As dificuldades na implementação do projeto político de Lula esbarram nas lideranças do Congresso. Deputados têm deixado claro que, passado seis meses de governo, as barreiras de articulação já deveriam ter encontrado espaço para serem azeitadas.

"A relação do governo com o Congresso precisa ser melhor azeitada acho que é um fato existe grande reclamação grande dos cargos locais que já está com seis meses de governo. Hoje é 1º de junho e muitos estados não têm se resolvido", apontou o deputado federal Augusto Coutinho (Republicanos-PE), na quinta-feira.

Um importante termômetro nos últimos dias foi a aprovação da medida provisória que reestrutura a Esplanada dos Ministérios. A medida passou no Congresso em meio a cobranças ao governo e ao "último voto de confiança" dos parlamentares do Centrão. Integrantes de legendas de centro, da oposição e da própria base aliada relatam que o distanciamento do Executivo em relação ao parlamento, especialmente dos ministros do governo, chegou ao limite. Somado a isso, está a ausência do presidente Lula — que focou nas últimas semanas em fortalecer a agenda internacional — nas tratativas com os partidos de centro.

Na quarta, durante a votação, a corda foi esticada até o limite, deixando evidente a pressão de um grupo de parlamentares para que não fosse votada a matéria.

Segundo o deputado Felipe Carreras (PSB-PE), líder do bloco apoiado por Arthur Lira (PP-AL), que inclui as legendas União Brasil, PP, e a Federação PSDB, Cidadania, PDT, PSB, Avante, Solidariedade, Patriota, o cenário que antecedeu a votação da MP 1154 abriu os olhos do presidente.

"Lula precisa ajustar essa relação com o Congresso. Nos outros governos, ele fazia isso com maestria. Nessa largada, isso não tem acontecido. Ele não tem dialogado sobretudo com partidos de centro, que são a maioria aqui na Câmara.
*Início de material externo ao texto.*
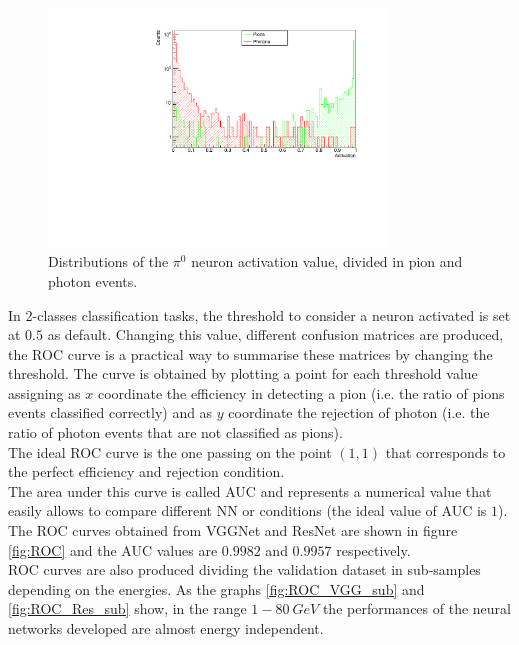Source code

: \begin{figure}
	\centering
	\includegraphics[width=0.8\textwidth]{IMG/Cap6/Res_hist_pi.pdf}
	\caption{Distributions of the $\pi^0$ neuron activation value, divided in pion and photon events.}
	\label{fig:VGG_hist_pi}
\end{figure}

In 2-classes classification tasks, the threshold to consider a neuron activated is set at $0.5$ as default. Changing this value, different confusion matrices are produced, the ROC curve is a practical way to summarise these matrices by changing the threshold. The curve is obtained by plotting a point for each threshold value assigning as $x$ coordinate the efficiency in detecting a pion (i.e. the ratio of pions events classified correctly) and as $y$ coordinate the rejection of photon (i.e. the ratio of photon events that are not classified as pions).\\
The ideal ROC curve is the one passing on the point $(1,1)$ that corresponds to the perfect efficiency and rejection condition.\\
The area under this curve is called AUC and represents a numerical value that easily allows to compare different NN or conditions (the ideal value of AUC is $1$).\\

The ROC curves obtained from VGGNet and ResNet are shown in figure \ref{fig:ROC} and the AUC values are $0.9982$ and $0.9957$ respectively.\\

ROC curves are also produced dividing the validation dataset in sub-samples depending on the energies.
As the graphs \ref{fig:ROC_VGG_sub} and \ref{fig:ROC_Res_sub} show, in the range $1-80\ GeV$ the performances of the neural networks developed are almost energy independent.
A gente tem defendido que o presidente saia dessa bolha e fale com líderes desses partidos", disse.

A aprovação da MP 1.154, segundo Carreras, se deu por "uma sensibilidade da Câmara", pois teve muito trabalho de convencimento ao longo do dia da votação. "Eu lidero um bloco que anteriormente teria só voto do meu partido e do PDT (se não fossem as negociações)", disse.